DXA 2.0 architecture

Following my latest update on the DD4T and DXA merge, lets take a look at the new architecture we have in mind for DXA 2.0. But first maybe I should explain why we think there is a need for a new architecture.  Following the manifesto of the new framework there are a lot of things we need to focus on. Taking the following four statements from the manifesto: "easy, supportable, performing and scalable", we have a huge challenge around the current architecture. The high level design as discussed during the 2016 MVP retreat, suggest using RESTful content from the source, which isn't yet available in Web 8. The code duplication in Java and .NET we have in the frameworks are not helping us either. Adding to that the request for client-side (JavaScript) framework, and single-page application support, it makes sense we look at changing the architecture.

Architecture vision

The new architecture should be clean (easy to understand and explain), and support the highest performance possible. This means we need to think about executing the right tasks at the right place in the framework. The picture below shows the envisioned architecture which separates tasks and adds possible support for client-side (JavaScript) frameworks, and single-page applications. It introduces a DXA Model Service which we plan to make part of the SDL Web Content Delivery (micro) services.
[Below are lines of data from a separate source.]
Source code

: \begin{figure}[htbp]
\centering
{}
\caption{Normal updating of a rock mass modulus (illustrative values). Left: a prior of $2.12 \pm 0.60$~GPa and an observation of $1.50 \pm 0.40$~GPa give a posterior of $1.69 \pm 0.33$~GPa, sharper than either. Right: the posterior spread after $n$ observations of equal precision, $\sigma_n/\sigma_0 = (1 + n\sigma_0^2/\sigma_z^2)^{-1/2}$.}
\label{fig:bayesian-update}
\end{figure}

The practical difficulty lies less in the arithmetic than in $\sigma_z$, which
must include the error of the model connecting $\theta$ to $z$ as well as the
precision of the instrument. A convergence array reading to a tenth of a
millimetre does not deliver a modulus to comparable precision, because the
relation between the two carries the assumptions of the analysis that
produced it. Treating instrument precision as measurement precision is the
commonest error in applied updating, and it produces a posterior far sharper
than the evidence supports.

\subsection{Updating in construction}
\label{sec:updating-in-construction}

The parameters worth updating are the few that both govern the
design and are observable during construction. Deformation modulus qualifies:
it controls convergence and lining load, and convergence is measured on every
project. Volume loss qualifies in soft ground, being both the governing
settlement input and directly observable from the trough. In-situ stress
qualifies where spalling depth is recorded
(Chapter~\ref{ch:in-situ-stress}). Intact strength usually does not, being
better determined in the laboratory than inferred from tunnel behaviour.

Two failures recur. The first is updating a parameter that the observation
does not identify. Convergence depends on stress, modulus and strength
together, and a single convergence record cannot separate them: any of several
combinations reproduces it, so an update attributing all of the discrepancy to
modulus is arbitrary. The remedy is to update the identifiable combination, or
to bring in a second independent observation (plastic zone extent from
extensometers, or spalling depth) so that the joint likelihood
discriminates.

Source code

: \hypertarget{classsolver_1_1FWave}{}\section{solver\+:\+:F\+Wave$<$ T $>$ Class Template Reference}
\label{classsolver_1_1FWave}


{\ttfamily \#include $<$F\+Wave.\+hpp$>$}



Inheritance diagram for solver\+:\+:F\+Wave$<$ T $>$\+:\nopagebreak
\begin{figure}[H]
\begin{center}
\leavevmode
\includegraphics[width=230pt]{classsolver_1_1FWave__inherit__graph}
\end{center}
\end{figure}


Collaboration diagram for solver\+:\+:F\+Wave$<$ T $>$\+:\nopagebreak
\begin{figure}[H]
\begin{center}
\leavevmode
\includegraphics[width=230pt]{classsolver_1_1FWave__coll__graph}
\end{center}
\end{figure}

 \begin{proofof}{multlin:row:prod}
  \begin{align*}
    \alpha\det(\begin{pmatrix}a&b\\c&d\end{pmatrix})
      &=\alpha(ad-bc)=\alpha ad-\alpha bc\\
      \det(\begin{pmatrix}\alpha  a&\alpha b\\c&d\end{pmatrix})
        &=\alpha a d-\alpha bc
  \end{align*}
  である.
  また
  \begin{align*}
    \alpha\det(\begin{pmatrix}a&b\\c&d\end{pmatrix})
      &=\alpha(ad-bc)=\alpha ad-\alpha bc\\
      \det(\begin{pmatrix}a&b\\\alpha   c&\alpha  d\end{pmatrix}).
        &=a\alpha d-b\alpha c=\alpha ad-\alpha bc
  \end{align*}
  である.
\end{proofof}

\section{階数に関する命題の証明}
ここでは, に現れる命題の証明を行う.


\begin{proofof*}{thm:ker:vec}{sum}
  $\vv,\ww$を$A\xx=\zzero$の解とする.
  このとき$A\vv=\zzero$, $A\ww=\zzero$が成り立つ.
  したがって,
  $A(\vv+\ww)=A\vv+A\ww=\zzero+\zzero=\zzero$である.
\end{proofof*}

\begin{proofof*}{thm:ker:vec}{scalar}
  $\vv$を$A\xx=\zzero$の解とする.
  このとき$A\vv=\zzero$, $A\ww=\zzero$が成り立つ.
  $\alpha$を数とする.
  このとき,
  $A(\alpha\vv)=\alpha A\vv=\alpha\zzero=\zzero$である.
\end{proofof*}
The DXA Model Service can significantly increase performance by reducing the number of round-trips needed by the web application to the SDL Web Content Delivery Datastore. Considering it will eventually become part of the SDL Web public Content Services, it makes sense to write it only in Java, reducing the code duplication in a complex part of the framework. We therefore expect this part of the framework to not be customizable, and hence we need to add the ability to customize the output of this in the web application itself (shown as Model Mapping' in the next picture). It will remain open source however, since it is important to have insight into the model mapping logic through source code access.

The model service (either through a Web Application or accessed directly) will also allow for creation of a DXA Client Framework, which enables client-side (JavaScript) framework, and single-page application support. Because the earliest option for adding such a model service into SDL Web Content Delivery would be SDL Web 9, we need to start with an in-between scenario, which will be possible on SDL Web 8 directly, and makes the adoption of this model service by SDL Web less critical. This will bring us the following architecture evolution:

  • DXA 1.x - current DXA architecture with DD4T for SDL Web 8
  • DXA 2.0 - introduction of a DXA Model Service installed as part of a CIS environment
  • DXA 2.x / SDL Web NEXT - Model service as part of the public Content API

As described in the architecture vision picture, the model service will be RESTful Web service. The DD4T datamodel and DXA domain model (with semantic mapping support) is replaced by the R2 data model.

R2 data model

The DD4T data model is extremely verbose and contains a lot of unnecessary data (which made sense in its original purpose to do all rendering on CD-side instead of CM-side, but for DXA 2.0 we don't need all that data and we already know the Schemas/types out-of-band).

In general, the DD4T data model is much closer to the TCM domain model than to a strongly typed View Model we need, forcing us to do mapping logic on CD-side (at request time) which could have been done on CM-side (at publish time, so "offline"). Hence came the idea to define our own data model which is more abstract and much closer to the strongly typed View Models (maybe even re-using the top of the View Model hierarchy), making the mapping from the new data model to View Models much more straight-forward. Semantic mapping remains functionally, but should be refactored to work with this R2 data model as input (and simplified; current semantic mapping code is unnecessarily complex).

On the other hand, we should still support the DD4T/DXA 1.x data model for backwards compatibility with DXA 1.x implementations (allowing gradual migration to the new R2 data model) and to facilitate migrations from DD4T implementations.

Data model normalization

Another problem with the way that DD4T Data Models are created is that Component Links and Keyword Links are expanded in a course-grained manner: all Component and Keywords Links are expanded n Levels deep (expandLinkDepth parameter on TBBs). This results in potentially huge Pages / DCPs containing information that may not be needed at all for the View Model mapping. This has significant performance impact on CM-side rendering, transporting, deploying and retrieving. Furthermore, this de-normalization means that Components may get included in many Pages / DCPs, meaning that many items may have to be republished when a Component is changed in CM.

We should support a fully normalized data model where each Component has its own DCP (which reflects only the Component's Data, earlier this concept has been referred to as Data Presentation) and Component and Keyword Links are expanded on CD-side (as part of the DXA Model Mapping) if needed.

We should also support selective Component/Keyword Link expansion (based on Schema Annotations and/or CT metadata). In a similar fashion we will treat Include Page expansion, so include pages will really become regions and their contents expanded dynamically. This way published content will no longer include DCPs or other linked content from the CM. Furthermore, the model service can be optimized for the environment it is delivering data for, so on staging environments, it can include XPM metadata, while for live that is excluded.